= Beginning of Section =
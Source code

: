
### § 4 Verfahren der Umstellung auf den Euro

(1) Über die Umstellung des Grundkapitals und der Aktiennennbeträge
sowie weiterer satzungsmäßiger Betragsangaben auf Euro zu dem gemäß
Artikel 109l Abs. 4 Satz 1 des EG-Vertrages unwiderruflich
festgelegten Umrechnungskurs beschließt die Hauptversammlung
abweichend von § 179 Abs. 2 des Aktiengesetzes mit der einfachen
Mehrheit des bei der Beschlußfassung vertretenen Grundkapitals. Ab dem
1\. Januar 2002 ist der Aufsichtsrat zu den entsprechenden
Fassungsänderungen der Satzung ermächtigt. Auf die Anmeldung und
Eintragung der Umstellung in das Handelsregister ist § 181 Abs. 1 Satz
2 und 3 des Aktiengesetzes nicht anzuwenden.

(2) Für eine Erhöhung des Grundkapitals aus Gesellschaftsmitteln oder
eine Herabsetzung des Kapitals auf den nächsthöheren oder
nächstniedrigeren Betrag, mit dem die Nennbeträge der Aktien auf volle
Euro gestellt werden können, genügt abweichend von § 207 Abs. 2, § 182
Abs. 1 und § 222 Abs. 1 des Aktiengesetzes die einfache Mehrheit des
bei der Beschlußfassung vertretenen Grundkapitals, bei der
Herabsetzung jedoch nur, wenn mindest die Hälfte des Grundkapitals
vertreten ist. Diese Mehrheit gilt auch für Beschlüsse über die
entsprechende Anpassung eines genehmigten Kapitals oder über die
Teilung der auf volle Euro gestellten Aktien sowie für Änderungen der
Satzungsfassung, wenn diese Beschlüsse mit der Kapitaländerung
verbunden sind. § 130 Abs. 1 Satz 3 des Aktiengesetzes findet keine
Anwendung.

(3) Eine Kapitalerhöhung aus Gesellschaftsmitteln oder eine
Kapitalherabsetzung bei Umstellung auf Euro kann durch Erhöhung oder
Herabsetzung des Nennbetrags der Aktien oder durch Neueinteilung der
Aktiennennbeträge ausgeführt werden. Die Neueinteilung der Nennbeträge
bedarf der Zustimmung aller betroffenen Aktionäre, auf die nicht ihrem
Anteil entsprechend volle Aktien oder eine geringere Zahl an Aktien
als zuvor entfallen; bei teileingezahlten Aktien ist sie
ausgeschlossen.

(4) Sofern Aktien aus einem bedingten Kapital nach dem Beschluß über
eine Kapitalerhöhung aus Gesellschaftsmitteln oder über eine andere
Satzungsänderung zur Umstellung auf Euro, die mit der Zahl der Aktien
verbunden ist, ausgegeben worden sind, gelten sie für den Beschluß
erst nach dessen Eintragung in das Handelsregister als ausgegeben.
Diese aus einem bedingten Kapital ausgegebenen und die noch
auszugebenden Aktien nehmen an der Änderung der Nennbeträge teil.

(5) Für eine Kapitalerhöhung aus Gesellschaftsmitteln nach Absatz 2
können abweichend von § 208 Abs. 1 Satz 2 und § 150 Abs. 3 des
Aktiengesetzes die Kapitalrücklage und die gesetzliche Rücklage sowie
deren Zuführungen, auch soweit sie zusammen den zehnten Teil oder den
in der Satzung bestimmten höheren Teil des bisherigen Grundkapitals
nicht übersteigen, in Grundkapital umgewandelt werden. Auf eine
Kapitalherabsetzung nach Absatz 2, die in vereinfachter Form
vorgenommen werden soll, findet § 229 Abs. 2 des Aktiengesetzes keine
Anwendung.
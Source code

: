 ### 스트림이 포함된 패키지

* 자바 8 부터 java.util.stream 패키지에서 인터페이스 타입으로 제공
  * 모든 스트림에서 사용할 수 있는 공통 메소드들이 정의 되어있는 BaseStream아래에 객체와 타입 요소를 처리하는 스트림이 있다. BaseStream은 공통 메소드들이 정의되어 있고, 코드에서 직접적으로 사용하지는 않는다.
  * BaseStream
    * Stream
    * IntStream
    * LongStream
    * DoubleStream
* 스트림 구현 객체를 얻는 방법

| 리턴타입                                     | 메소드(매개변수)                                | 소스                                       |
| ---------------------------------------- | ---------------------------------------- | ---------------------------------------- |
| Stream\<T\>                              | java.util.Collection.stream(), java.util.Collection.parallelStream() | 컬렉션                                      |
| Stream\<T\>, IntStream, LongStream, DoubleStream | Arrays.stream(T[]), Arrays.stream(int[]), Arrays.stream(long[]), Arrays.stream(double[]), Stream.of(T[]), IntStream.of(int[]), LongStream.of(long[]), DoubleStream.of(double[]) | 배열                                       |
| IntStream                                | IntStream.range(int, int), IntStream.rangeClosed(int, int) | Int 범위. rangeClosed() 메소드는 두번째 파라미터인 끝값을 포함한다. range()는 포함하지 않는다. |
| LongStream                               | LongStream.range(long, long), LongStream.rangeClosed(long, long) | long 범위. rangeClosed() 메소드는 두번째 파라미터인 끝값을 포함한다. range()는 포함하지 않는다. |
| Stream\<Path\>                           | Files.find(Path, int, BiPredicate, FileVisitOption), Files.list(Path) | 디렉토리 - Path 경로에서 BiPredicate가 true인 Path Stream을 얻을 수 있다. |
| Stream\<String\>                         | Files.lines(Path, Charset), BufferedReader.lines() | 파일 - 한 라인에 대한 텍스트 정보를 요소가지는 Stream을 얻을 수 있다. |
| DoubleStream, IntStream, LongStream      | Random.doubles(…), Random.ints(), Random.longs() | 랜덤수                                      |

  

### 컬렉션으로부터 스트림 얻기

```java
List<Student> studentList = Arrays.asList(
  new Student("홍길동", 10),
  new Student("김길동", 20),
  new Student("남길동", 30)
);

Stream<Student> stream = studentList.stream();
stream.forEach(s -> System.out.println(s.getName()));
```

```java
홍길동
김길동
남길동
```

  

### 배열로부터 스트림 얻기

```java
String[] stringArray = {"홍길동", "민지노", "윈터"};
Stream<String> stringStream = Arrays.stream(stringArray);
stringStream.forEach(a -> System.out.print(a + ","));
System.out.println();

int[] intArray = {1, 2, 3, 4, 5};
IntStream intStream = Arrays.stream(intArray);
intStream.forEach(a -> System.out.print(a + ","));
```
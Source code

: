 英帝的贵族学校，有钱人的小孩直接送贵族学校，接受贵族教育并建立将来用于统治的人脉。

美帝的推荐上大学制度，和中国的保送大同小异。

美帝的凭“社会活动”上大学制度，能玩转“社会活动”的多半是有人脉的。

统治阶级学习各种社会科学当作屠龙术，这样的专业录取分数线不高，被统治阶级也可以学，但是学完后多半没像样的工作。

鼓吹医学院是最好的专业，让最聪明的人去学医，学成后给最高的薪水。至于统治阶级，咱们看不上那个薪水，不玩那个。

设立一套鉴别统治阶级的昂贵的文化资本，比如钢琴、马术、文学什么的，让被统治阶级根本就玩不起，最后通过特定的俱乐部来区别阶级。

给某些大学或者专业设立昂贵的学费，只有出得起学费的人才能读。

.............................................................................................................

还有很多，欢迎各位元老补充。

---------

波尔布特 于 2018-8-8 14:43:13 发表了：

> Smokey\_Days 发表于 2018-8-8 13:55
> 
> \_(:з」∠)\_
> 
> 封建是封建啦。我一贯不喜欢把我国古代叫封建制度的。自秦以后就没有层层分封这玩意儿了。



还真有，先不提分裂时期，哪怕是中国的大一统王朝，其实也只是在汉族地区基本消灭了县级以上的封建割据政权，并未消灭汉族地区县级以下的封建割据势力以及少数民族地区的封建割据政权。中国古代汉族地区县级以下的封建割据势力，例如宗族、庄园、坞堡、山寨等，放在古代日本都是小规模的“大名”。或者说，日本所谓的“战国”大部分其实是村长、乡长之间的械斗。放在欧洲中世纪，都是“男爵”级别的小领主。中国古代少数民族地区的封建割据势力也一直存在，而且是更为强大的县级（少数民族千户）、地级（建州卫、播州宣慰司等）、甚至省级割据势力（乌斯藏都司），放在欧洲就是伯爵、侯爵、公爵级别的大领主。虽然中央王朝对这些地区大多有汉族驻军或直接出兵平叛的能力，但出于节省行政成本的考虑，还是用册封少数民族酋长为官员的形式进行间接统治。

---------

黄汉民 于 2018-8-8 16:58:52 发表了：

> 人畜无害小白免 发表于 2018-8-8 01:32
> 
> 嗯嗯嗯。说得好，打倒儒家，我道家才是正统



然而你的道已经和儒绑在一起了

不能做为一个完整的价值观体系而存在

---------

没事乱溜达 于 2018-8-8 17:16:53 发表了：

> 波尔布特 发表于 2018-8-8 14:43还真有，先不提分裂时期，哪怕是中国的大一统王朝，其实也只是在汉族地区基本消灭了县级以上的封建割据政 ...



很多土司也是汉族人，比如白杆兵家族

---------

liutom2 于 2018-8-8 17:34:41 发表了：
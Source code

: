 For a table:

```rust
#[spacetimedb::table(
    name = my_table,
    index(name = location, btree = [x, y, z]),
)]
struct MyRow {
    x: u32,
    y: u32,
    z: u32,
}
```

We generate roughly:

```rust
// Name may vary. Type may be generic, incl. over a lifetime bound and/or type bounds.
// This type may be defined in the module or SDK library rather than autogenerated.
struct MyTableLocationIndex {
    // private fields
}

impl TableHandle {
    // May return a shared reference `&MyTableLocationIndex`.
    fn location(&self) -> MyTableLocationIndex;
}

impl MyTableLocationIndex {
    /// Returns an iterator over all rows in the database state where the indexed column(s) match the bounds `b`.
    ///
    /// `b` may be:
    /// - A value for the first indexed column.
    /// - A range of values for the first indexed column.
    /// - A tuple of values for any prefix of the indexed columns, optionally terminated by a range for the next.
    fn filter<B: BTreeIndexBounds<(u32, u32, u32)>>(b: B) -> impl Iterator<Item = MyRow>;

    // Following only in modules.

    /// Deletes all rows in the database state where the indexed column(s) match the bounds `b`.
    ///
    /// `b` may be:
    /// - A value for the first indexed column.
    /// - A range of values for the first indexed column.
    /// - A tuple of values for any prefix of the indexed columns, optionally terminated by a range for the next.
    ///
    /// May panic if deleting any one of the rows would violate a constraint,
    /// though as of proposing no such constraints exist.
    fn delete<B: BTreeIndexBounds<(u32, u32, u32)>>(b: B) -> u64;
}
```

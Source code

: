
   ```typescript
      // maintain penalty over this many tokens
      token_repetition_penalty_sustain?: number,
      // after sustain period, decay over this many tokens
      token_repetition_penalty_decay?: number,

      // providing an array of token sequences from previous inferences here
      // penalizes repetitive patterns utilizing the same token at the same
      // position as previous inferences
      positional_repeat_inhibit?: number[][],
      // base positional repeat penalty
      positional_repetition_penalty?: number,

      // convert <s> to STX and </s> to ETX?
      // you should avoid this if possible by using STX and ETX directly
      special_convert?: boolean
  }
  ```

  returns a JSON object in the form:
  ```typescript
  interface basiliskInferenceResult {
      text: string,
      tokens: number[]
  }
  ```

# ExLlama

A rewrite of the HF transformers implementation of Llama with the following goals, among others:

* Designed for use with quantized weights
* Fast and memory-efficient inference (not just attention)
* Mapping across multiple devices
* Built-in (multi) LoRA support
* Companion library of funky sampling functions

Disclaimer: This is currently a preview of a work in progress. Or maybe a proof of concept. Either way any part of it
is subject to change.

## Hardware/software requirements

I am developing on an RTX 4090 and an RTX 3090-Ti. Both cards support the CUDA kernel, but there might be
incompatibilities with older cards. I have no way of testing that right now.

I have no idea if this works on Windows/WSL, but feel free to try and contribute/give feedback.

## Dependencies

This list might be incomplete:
= End of Section =
* [WHAT THIS TASK INVOLVES]
All that belongs in the answer is the run of lines above from the line containing "Aktiengesetzes die Kapitalrücklage" through the line containing "in der Satzung", exactly as written.

* [ANSWER BOX]
Aktiengesetzes die Kapitalrücklage und die gesetzliche Rücklage sowie
deren Zuführungen, auch soweit sie zusammen den zehnten Teil oder den
in der Satzung bestimmten höheren Teil des bisherigen Grundkapitals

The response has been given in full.